Os que participam de levantes invariavelmente notam seus aspectos festivos, mesmo em meio à luta armada, perigo e risco. O levante é como um bacanal que escapou (ou foi forçado a desaparecer) de seu intervalo intercalado e agora está livre para aparecer em qualquer lugar ou a qualquer hora. Liberto do tempo e do espaço, ele, no entanto, possui bom faro para o amadurecimento dos eventos e afinidade com o genius loci.
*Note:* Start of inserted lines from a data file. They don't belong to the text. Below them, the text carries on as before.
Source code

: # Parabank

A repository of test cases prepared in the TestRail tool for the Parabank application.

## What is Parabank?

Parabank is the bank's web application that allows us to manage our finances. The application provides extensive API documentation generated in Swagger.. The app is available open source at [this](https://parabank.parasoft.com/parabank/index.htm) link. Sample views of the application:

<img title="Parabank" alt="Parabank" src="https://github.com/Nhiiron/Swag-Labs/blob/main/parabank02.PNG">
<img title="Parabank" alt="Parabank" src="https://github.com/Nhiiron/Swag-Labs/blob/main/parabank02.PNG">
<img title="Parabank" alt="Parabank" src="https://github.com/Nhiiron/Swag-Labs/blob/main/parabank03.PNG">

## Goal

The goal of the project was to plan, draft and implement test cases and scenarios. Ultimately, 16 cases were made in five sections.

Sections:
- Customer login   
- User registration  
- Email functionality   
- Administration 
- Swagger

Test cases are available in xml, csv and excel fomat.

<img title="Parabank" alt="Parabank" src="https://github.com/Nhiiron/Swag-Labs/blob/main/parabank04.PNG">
A ciência da psicotopologia indica "fluxos de força" e "pontos de poder" (para usar metáforas ocultistas) que localizam a TAZ num espaço-temporal, ou que, pelo menos, ajudam a definir sua relação com um determinado momento e local.


A mídia nos convida a "celebrar os momentos da nossa vida" com a unificação espúria entre mercadoria e espetáculo, o famoso não-evento da representação pura. Em resposta a tamanha obscenidade, nós temos, por um lado, o espectro da recusa (comentado pelos situacionistas John Zerzan, Bob Black et al.) e, por outro, a emergência de uma cultura festiva distanciada ou mesmo escondida dos pretensos gerentes do nosso lazer. "Lute pelo direito de festejar" não é, na verdade, uma paródia da luta radical, mas uma nova manifestação dessa luta, apropriada para uma época que oferece a TV e o telefone como maneiras de "alcançar e tocar" outros seres humanos, maneiras de "estar junto!"


Pearl Andrews estava certo: o jantar já é "a semente de uma nova sociedade tomando forma dentro do invólucro da antiga" (Preâmbulo da IWW). A "reunião tribal" dos anos 60, o conclave florestal de eco-sabotadores, o Beltane[2] idílico dos neo-pagãos, as conferências anarquistas, as festas gays... as festas de aluguel no Harlem dos anos 20, as casas noturnas, os banquetes, os piqueniques dos antigos libertários - devemos perceber que todos esses eventos são, de certo modo, "zonas libertas", ou pelo menos TAZs em potencial. Seja ela apenas para poucos amigos, como é o caso de um jantar, ou para milhares de pessoas, como um carnaval de rua, a festa é sempre "aberta" porque não é "ordenada". Ela pode até ser planejada, mas se ela não acontece é um fracasso. A espontaneidade é crucial.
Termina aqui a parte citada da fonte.